Fazit: Anforderungen an die Implantologie in besonderen medizinischen Szenarien
Die Implantologie in besonderen medizinischen Szenarien wie bei Patienten mit ektodermaler Dysplasie, bestrahlten Patienten oder Tumorpatienten im Kopf-Hals-Bereich stellt eine erhebliche Herausforderung dar. Die Besonderheiten dieser Patientengruppen – sei es durch genetische Anomalien, Strahlenschäden oder komplexe rekonstruktive Eingriffe – erfordern maßgeschneiderte Konzepte und eine präzise Planung.
Während bei ED-Patienten die genetisch bedingten Knochen- und Weichgewebeanomalien präzise präoperative Diagnostik und häufig vestibuloplastische Maßnahmen notwendig machen, steht bei bestrahlten Patienten die strahlungsbedingte Hypovaskularisierung des Gewebes im Vordergrund. Hier sind vor allem der Implantationszeitpunkt und eine intensive Nachsorge entscheidend. Tumorpatienten mit mikrovaskulären Rekonstruktionen, insbesondere mit Fibula-Transplantaten, profitieren heute von digital gestützten Planungstechniken, die eine optimierte Positionierung und prothetische Umsetzung ermöglichen, obwohl Weichgewebemangel und veränderte Anatomie zusätzliche Herausforderungen darstellen.

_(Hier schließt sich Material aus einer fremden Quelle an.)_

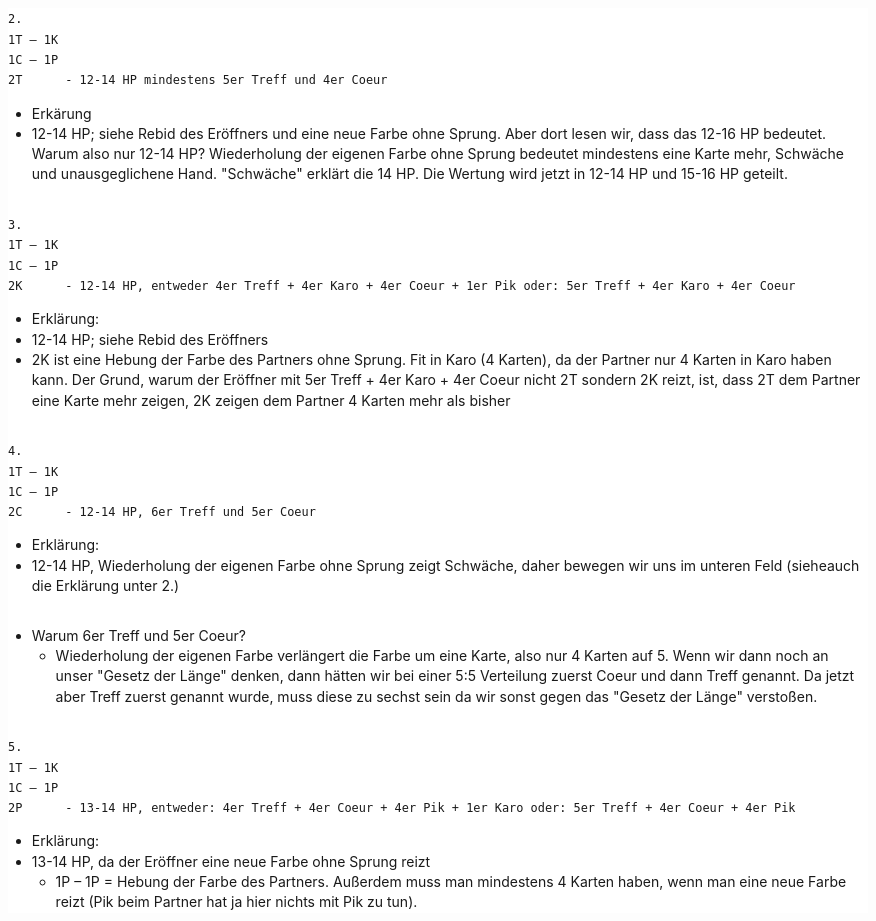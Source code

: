 ##

    2.
    1T – 1K
    1C – 1P
    2T      - 12-14 HP mindestens 5er Treff und 4er Coeur

   - Erkärung
   - 12-14 HP; siehe Rebid des Eröffners und eine neue Farbe ohne Sprung. Aber dort lesen wir, dass das 12-16 HP bedeutet. Warum also nur 12-14 HP? Wiederholung der eigenen Farbe ohne Sprung bedeutet mindestens eine Karte mehr, Schwäche und unausgeglichene Hand. "Schwäche" erklärt die 14 HP. Die Wertung wird jetzt in 12-14 HP und 15-16 HP geteilt.

##

    3.
    1T – 1K
    1C – 1P
    2K      - 12-14 HP, entweder 4er Treff + 4er Karo + 4er Coeur + 1er Pik oder: 5er Treff + 4er Karo + 4er Coeur

   - Erklärung:
   - 12-14 HP; siehe Rebid des Eröffners
   - 2K ist eine Hebung der Farbe des Partners ohne Sprung. Fit in Karo (4 Karten), da der Partner nur 4 Karten in Karo haben kann. Der Grund, warum der Eröffner mit 5er Treff + 4er Karo + 4er Coeur nicht 2T sondern 2K reizt, ist, dass 2T dem Partner eine Karte mehr zeigen, 2K zeigen dem Partner 4 Karten mehr als bisher

##

    4.
    1T – 1K
    1C – 1P
    2C      - 12-14 HP, 6er Treff und 5er Coeur

   - Erklärung:
   - 12-14 HP, Wiederholung der eigenen Farbe ohne Sprung zeigt Schwäche, daher bewegen wir uns im unteren Feld (sieheauch die Erklärung unter 2.)

##

   - Warum 6er Treff und 5er Coeur?
      - Wiederholung der eigenen Farbe verlängert die Farbe um eine Karte, also nur 4 Karten auf 5. Wenn wir dann noch an unser "Gesetz der Länge" denken, dann hätten wir bei einer 5:5 Verteilung zuerst Coeur und dann Treff genannt. Da jetzt aber Treff zuerst genannt wurde, muss diese zu sechst sein da wir sonst gegen das "Gesetz der Länge" verstoßen.

##

    5.
    1T – 1K
    1C – 1P
    2P      - 13-14 HP, entweder: 4er Treff + 4er Coeur + 4er Pik + 1er Karo oder: 5er Treff + 4er Coeur + 4er Pik

   - Erklärung:
   - 13-14 HP, da der Eröffner eine neue Farbe ohne Sprung reizt
      - 1P – 1P = Hebung der Farbe des Partners. Außerdem muss man mindestens 4 Karten haben, wenn man eine neue Farbe reizt (Pik beim Partner hat ja hier nichts mit Pik zu tun).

In allen drei Szenarien zeigen aktuelle Studien und klinische Erfahrungen, dass eine implantologische Versorgung mit hohem funktionellem und ästhetischem Erfolg möglich ist, wenn patientenspezifische Risikofaktoren konsequent berücksichtigt werden. Die konsequente Anwendung moderner bildgebender Verfahren und digitaler Technologien sowie die strukturierte Zusammenarbeit mehrerer Fachdisziplinen stellen die Grundlage für den langfristigen Erfolg dar. Zukünftige Entwicklungen in der Implantologie wie die Verwendung von 3D-Drucktechnologien zur Herstellung individueller Implantate oder der Einsatz von Biokompatibilitätsmaterialien könnten die Versorgung dieser speziellen Patientengruppen weiter verbessern. Die kontinuierliche Forschung in diesen Bereichen wird dazu beitragen, den Patienten eine sichere und langfristige Lösung für ihre zahnmedizinischen Bedürfnisse zu bieten.